**EXERCISE**
Show every line below where "networks" appears.

**Source data**

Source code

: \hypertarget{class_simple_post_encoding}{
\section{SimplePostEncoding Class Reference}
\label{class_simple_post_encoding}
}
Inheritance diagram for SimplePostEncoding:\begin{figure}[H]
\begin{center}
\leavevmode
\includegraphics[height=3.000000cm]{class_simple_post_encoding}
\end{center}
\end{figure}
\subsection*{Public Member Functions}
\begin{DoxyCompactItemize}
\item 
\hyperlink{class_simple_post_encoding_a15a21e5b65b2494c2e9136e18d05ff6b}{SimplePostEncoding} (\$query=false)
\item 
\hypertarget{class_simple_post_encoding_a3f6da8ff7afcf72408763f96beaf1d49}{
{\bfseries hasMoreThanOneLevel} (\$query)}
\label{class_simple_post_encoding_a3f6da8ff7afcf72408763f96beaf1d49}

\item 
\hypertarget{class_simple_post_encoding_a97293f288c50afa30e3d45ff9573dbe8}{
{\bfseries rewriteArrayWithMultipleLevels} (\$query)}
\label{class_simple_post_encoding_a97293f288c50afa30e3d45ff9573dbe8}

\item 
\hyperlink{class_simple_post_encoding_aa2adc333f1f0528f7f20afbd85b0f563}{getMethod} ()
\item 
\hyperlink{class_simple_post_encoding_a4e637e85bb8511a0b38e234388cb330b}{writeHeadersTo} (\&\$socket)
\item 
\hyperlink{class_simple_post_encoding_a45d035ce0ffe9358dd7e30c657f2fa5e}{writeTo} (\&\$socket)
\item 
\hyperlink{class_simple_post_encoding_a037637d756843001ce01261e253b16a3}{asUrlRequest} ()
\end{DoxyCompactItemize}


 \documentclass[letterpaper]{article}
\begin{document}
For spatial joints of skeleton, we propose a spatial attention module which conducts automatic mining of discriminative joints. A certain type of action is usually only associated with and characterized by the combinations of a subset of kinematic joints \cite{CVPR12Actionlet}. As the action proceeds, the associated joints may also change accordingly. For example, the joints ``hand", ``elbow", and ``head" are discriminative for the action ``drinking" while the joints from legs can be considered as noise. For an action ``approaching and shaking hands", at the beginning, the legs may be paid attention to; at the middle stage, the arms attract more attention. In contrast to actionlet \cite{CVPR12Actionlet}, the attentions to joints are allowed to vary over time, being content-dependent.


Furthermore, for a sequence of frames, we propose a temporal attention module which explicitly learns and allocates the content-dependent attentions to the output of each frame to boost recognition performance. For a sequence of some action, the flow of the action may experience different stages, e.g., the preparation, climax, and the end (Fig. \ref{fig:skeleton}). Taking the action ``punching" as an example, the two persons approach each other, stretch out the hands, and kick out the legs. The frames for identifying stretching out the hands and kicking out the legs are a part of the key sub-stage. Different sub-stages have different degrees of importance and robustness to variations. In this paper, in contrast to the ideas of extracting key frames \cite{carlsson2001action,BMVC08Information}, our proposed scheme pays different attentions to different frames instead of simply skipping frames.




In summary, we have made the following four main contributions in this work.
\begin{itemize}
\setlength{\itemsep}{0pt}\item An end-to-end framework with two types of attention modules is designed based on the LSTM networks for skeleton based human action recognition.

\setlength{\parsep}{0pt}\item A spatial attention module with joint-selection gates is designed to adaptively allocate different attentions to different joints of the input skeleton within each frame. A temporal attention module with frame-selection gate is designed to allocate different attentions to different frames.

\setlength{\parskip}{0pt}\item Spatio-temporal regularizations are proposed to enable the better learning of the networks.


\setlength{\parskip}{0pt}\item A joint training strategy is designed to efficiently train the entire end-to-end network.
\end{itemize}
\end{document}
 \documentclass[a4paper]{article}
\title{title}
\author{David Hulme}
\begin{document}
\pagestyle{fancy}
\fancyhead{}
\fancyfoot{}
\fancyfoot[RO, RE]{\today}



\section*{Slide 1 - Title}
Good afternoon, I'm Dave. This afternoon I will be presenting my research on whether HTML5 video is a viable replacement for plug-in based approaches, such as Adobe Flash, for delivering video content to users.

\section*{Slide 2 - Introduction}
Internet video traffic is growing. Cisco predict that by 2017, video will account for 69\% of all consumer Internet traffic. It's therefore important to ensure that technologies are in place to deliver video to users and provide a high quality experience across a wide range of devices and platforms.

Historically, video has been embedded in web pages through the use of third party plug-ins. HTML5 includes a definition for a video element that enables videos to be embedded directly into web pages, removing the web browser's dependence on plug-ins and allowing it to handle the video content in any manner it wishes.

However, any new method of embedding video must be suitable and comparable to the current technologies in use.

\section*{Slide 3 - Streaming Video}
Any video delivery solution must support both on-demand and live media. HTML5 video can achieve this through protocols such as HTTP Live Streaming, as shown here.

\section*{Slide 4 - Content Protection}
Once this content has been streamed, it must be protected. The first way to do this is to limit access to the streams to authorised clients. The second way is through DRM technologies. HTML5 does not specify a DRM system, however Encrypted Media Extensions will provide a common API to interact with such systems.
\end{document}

**WRITTEN ANSWER**
\setlength{\itemsep}{0pt}\item An end-to-end framework with two types of attention modules is designed based on the LSTM networks for skeleton based human action recognition.
\setlength{\parskip}{0pt}\item Spatio-temporal regularizations are proposed to enable the better learning of the networks.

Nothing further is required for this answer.